# Mixer

> Can you reverse this obfuscated boi ?

Files provided:
* mixer: ELF64 file

In this program we have to enter the correct password.

Let's analyze `mixer` with `r2`.
The only function is `entry0`:


There aren't other functions...there is just other machine code next to `entry0` but it isn't so important, it's just I/O.

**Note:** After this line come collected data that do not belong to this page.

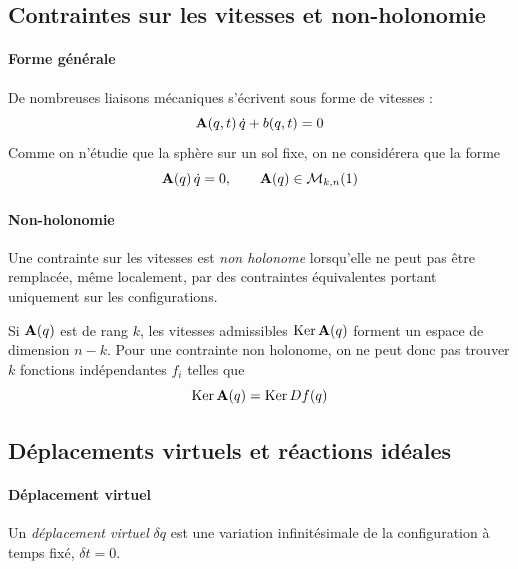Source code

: \subsection{Contraintes sur les vitesses et non-holonomie}

\paragraph{Forme générale}

De nombreuses liaisons mécaniques s'écrivent sous forme de vitesses :
\[
    \mat{A}(q,t)\,\dot q + b(q,t) = 0
\]
Comme on n'étudie que la sphère sur un sol fixe, on ne considérera
que la forme
\[
    \mat{A}(q)\,\dot q = 0,
    \qquad \mat{A}(q)\in\mathcal{M}_{k,n}(\R)
\]

\paragraph{Non-holonomie}

\begin{definition}
    Une contrainte sur les vitesses est \emph{non holonome} lorsqu'elle
    ne peut pas être remplacée, même localement, par des contraintes
    équivalentes portant uniquement sur les configurations.
\end{definition}

Si $\mat{A}(q)$ est de rang $k$, les vitesses admissibles
$\Ker\mat{A}(q)$ forment un espace de dimension $n - k$. Pour une
contrainte non holonome, on ne peut donc pas trouver $k$ fonctions
indépendantes $f_i$ telles que
\[
    \Ker\mat{A}(q) = \Ker D f(q)
\]

\subsection{Déplacements virtuels et réactions idéales}

\paragraph{Déplacement virtuel}

\begin{definition}
    Un \emph{déplacement virtuel} $\delta q$ est une variation
    infinitésimale de la configuration à temps fixé, $\delta t = 0$.
\end{definition}

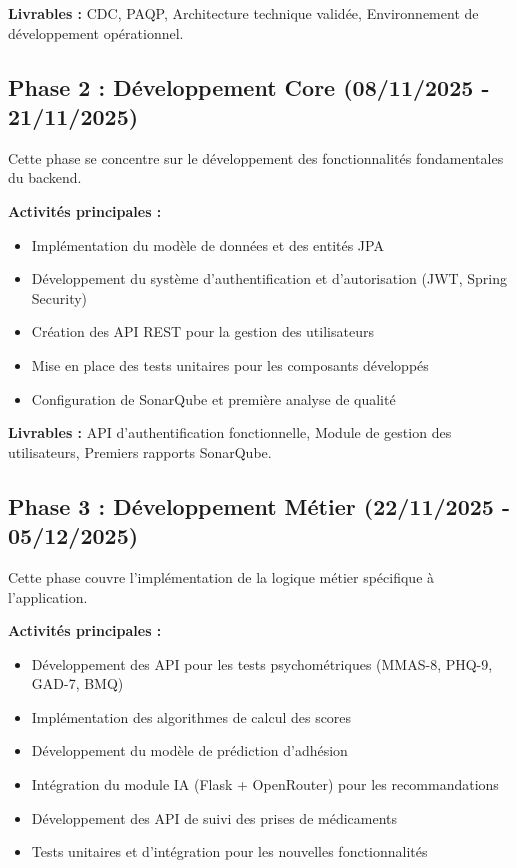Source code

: \documentclass[12pt,a4paper]{report}
\begin{document}
\textbf{Livrables :} CDC, PAQP, Architecture technique validée, Environnement de développement opérationnel.

\subsection{Phase 2 : Développement Core (08/11/2025 - 21/11/2025)}

Cette phase se concentre sur le développement des fonctionnalités fondamentales du backend.

\textbf{Activités principales :}
\begin{itemize}
    \item Implémentation du modèle de données et des entités JPA
    \item Développement du système d'authentification et d'autorisation (JWT, Spring Security)
    \item Création des API REST pour la gestion des utilisateurs
    \item Mise en place des tests unitaires pour les composants développés
    \item Configuration de SonarQube et première analyse de qualité
\end{itemize}

\textbf{Livrables :} API d'authentification fonctionnelle, Module de gestion des utilisateurs, Premiers rapports SonarQube.

\subsection{Phase 3 : Développement Métier (22/11/2025 - 05/12/2025)}

Cette phase couvre l'implémentation de la logique métier spécifique à l'application.

\textbf{Activités principales :}
\begin{itemize}
    \item Développement des API pour les tests psychométriques (MMAS-8, PHQ-9, GAD-7, BMQ)
    \item Implémentation des algorithmes de calcul des scores
    \item Développement du modèle de prédiction d'adhésion
    \item Intégration du module IA (Flask + OpenRouter) pour les recommandations
    \item Développement des API de suivi des prises de médicaments
    \item Tests unitaires et d'intégration pour les nouvelles fonctionnalités
\end{itemize}
\end{document}
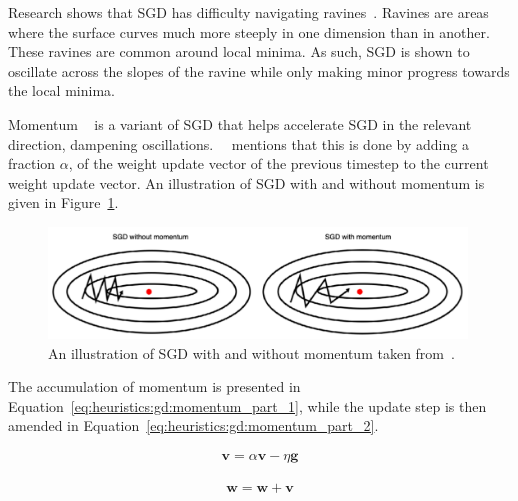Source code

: Research shows that \acs{SGD} has difficulty navigating ravines~\cite{ref:sutton:1986}. Ravines are areas where the surface curves much more steeply in one dimension than in another. These ravines are common around local minima. As such, \acs{SGD} is shown to oscillate across the slopes of the ravine while only making minor progress towards the local minima.

\Acs{Momentum} ~\cite{ref:qian:1999} is a variant of \acs{SGD} that helps accelerate \acs{SGD} in the relevant direction, dampening oscillations.~\citeauthor{ref:ruder:2016}~\cite{ref:ruder:2016} mentions that this is done by adding a fraction $\alpha$, of the weight update vector of the previous timestep to the current weight update vector. An illustration of \acs{SGD} with and without momentum is given in Figure~\ref{fig:heuristics:gd:sgd_with_and_without_momentum}.

\begin{figure}[htbp]
      \centering
      \includegraphics[width=0.99\textwidth]{images/sgd_with_and_without_momentum.pdf}
      \caption{An illustration of \acf{SGD} with and without momentum taken from~\cite{ref:du:2019}.}
      \label{fig:heuristics:gd:sgd_with_and_without_momentum}
\end{figure}

The accumulation of momentum is presented in Equation~\eqref{eq:heuristics:gd:momentum_part_1}, while the update step is then amended in Equation~\eqref{eq:heuristics:gd:momentum_part_2}.

\begin{equation}
      \label{eq:heuristics:gd:momentum_part_1}
      \begin{split}
            \boldsymbol{v} = \alpha \boldsymbol{v} - \eta \boldsymbol{g}
      \end{split}
\end{equation}

\begin{equation}
      \label{eq:heuristics:gd:momentum_part_2}
      \begin{split}
            \boldsymbol{w} = \boldsymbol{w} + \boldsymbol{v}
      \end{split}
\end{equation}

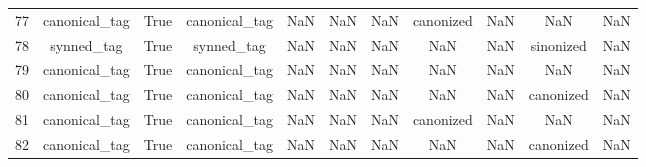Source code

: \begin{table}[h!]
{\begin{tabular}{|c|c|c|c|c|c|c|c|c|c|c|}
         77 &             canonical\_tag &                              True &                canonical\_tag &                                  NaN &                                  NaN &                                  NaN &                            canonized &                                  NaN &                                  NaN &                                                NaN \\
         78 &                synned\_tag &                              True &                   synned\_tag &                                  NaN &                                  NaN &                                  NaN &                                  NaN &                                  NaN &                            sinonized &                                                NaN \\
         79 &             canonical\_tag &                              True &                canonical\_tag &                                  NaN &                                  NaN &                                  NaN &                                  NaN &                                  NaN &                                  NaN &                                                NaN \\
         80 &             canonical\_tag &                              True &                canonical\_tag &                                  NaN &                                  NaN &                                  NaN &                                  NaN &                                  NaN &                            canonized &                                                NaN \\
         81 &             canonical\_tag &                              True &                canonical\_tag &                                  NaN &                                  NaN &                                  NaN &                            canonized &                                  NaN &                                  NaN &                                                NaN \\
         82 &             canonical\_tag &                              True &                canonical\_tag &                                  NaN &                                  NaN &                                  NaN &                                  NaN &                                  NaN &                            canonized &                                                NaN \\

\end{tabular}}
\end{table}
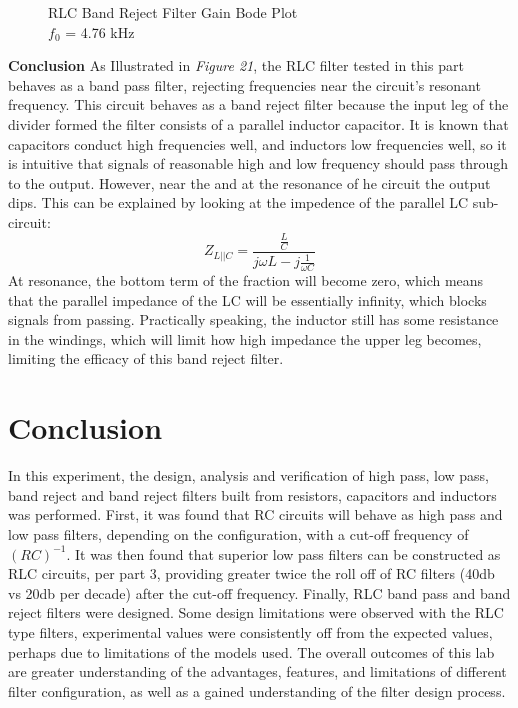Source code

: \documentclass[12pt]{article}
\begin{document}
\FloatBarrier
\begin{figure}[h!]
\begin{center}
    	\resizebox{0.6\textwidth}{!}{}
\end{center}
\caption{RLC Band Reject Filter Gain Bode Plot \\ $f_0$ = 4.76 kHz}
\end{figure}
\FloatBarrier
\textbf{Conclusion}
As Illustrated in \textit{Figure 21}, the RLC filter tested in this part behaves as a band pass filter, rejecting frequencies near the circuit's resonant frequency. This circuit behaves as a band reject filter because the input leg of the divider formed the filter consists of a parallel inductor capacitor. It is known that capacitors conduct high frequencies well, and inductors low frequencies well, so it is intuitive that signals of reasonable high and low frequency should pass through to the output. However, near the and at the resonance of he circuit the output dips. This can be explained by looking at the impedence of the parallel LC sub-circuit:
\begin{equation}
Z_{L||C} = \frac{\frac{L}{C}}{j\omega L - j\frac{1}{\omega C}}
\end{equation}
At resonance, the bottom term of the fraction will become zero, which means that the parallel impedance of the LC will be essentially infinity, which blocks signals from passing. Practically speaking, the inductor still has some resistance in the windings, which will limit how high impedance the upper leg becomes, limiting the efficacy of this band reject filter.
\section{Conclusion}
In this experiment, the design, analysis and verification of high pass, low pass, band reject and band reject filters built from resistors, capacitors and inductors was performed. First, it was found that RC circuits will behave as high pass and low pass filters, depending on the configuration, with a cut-off frequency of $(RC)^{-1}$. It was then found that superior low pass filters can be constructed as RLC circuits, per part 3, providing greater twice the roll off of RC filters (40db vs 20db per decade) after the cut-off frequency. Finally, RLC band pass and band reject filters were designed. Some design limitations were observed with the RLC type filters, experimental values were consistently off from the expected values, perhaps due to limitations of the models used. The overall outcomes of this lab are greater understanding of the advantages, features, and limitations of different filter configuration, as well as a gained understanding of the filter design process.
\end{document}
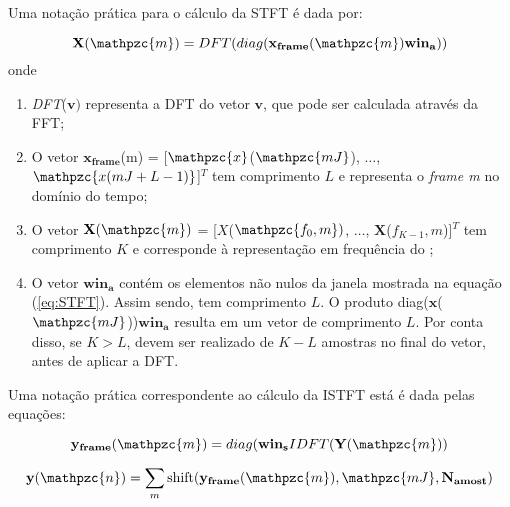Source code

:        Uma notação prática para o cálculo da STFT é dada por:


        \begin{equation}\label{eq:practiceSTFT}
            \mathbf{X}(\mathpzc{m})
            = DFT(diag(\mathbf{x_{frame}}(\mathpzc{m})\mathbf{win_a}))
         \end{equation}
         onde 
        \begin{enumerate}
        
            \item \textit{DFT}($\mathbf{v})$ representa a DFT do vetor $\mathbf{v}$, que pode ser calculada através da FFT;
            
            \item O vetor $\mathbf{x_{frame}}$(m) = [$\mathpzc{x}$($\mathpzc{mJ}$), $\dots$, $\mathpzc{x(mJ + L - 1)}$]$^T$ tem comprimento $L$ e representa o \textit{frame m} no domínio do tempo;
            
            \item O vetor $\mathbf{X}(\mathpzc{m})$ = [${X}$($\mathpzc{f_0,m})$, $\dots$, $\mathbf{X}$(${f_{K-1},m}$)]$^T$ tem comprimento $K$ e corresponde à representação em
            frequência do ;
            
            \item O vetor $\mathbf{win_a}$ contém os elementos não nulos da janela mostrada na equação (\ref{eq:STFT}). Assim sendo, tem comprimento $L$. O produto diag($\mathbf{x}$($\mathpzc{mJ}$))$\mathbf{win_a}$ resulta em um vetor de comprimento $L$. Por conta disso, se $K>L$, devem ser realizado  de $K-L$ amostras no final do vetor, antes de aplicar a DFT.
        
        \end{enumerate}
        
        Uma notação prática correspondente ao cálculo da ISTFT está é dada pelas equações:
        
        \begin{equation}\label{eq:practiceISTFT}
            \mathbf{y_{frame}}(\mathpzc{m})
            = diag(\mathbf{win_s}IDFT(\mathbf{Y}(\mathpzc{m}))
         \end{equation}
        
        \begin{equation}\label{eq:practiceISTFT2}
            \mathbf{y}(\mathpzc{n})
            = \sum_{m}\text{shift}(\mathbf{y_{frame}}(\mathpzc{m}),\mathpzc{mJ},\mathbf{N_{amost}})
         \end{equation}
        
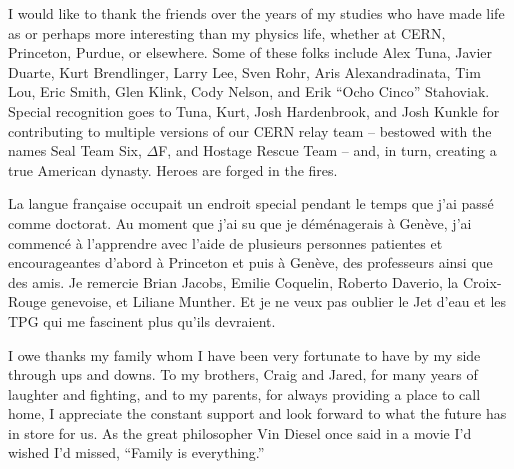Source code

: I would like to thank the friends over the years of my studies
who have made life as or perhaps more interesting than my physics life,
whether at CERN, Princeton, Purdue, or elsewhere.
Some of these folks include Alex Tuna, Javier Duarte, Kurt Brendlinger, Larry Lee, Sven Rohr,
Aris Alexandradinata, Tim Lou, Eric Smith, Glen Klink, Cody Nelson, and Erik ``Ocho Cinco'' Stahoviak.
Special recognition goes to Tuna, Kurt, Josh Hardenbrook, and Josh Kunkle for contributing
to multiple versions of our CERN relay team -- bestowed with the names Seal Team Six, $\Delta$F,
and Hostage Rescue Team -- and, in turn, creating a true American dynasty.
Heroes are forged in the fires.

La langue française occupait un endroit special pendant le temps que j'ai passé comme doctorat.
Au moment que j'ai su que je déménagerais à Genève, j'ai commencé à l'apprendre avec l'aide de
plusieurs personnes patientes et encourageantes d'abord à Princeton et puis à Genève,
des professeurs ainsi que des amis.
Je remercie Brian Jacobs, Emilie Coquelin, Roberto Daverio, la Croix-Rouge genevoise,
et Liliane Munther. Et je ne veux pas oublier le Jet d'eau et les TPG qui me fascinent
plus qu'ils devraient.

I owe thanks my family whom I have been very fortunate to have by my side through ups and
downs. To my brothers, Craig and Jared, for many years of laughter and fighting, and
to my parents, for always providing a place to call home, I appreciate the constant support
and look forward to what the future has in store for us.
As the great philosopher Vin Diesel once said in a movie I'd wished I'd missed,
``Family is everything.''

With so few instructions where is the trick? It is in the beginning of `entry0`:
```sh
│ 0x00401000 b80a000000 mov eax, 0xa
│ 0x00401005 48bf00006000. movabs rdi, segment.LOAD1 ; 0x600000
│ 0x0040100f be00001000 mov esi, 0x100000
│ 0x00401014 ba07000000 mov edx, 7
│ 0x00401019 0f05 syscall
```
The `syscall` number is `10`, so it is `mprotect`. Take a look at the `man`:
```
#include <sys/mman.h>
int mprotect(void *addr, size_t len, int prot);

mprotect() changes the access protections for the calling process's
memory pages containing any part of the address range in the interval
[addr, addr+len-1]. addr must be aligned to a page boundary.

prot is a combination of the following access flags: PROT_NONE or a
bitwise-or of the other values in the following list:

PROT_NONE
The memory cannot be accessed at all.

PROT_READ
The memory can be read.

PROT_WRITE
The memory can be modified.

PROT_EXEC
The memory can be executed.
```

Interesting, in this case `mprotect` is used to allow READ, WRITE, and EXECUTION in the block of memory from `0x600000` to `0x6fffff`. So, the real program is hidden into this portion of memory located in `.stack` segment.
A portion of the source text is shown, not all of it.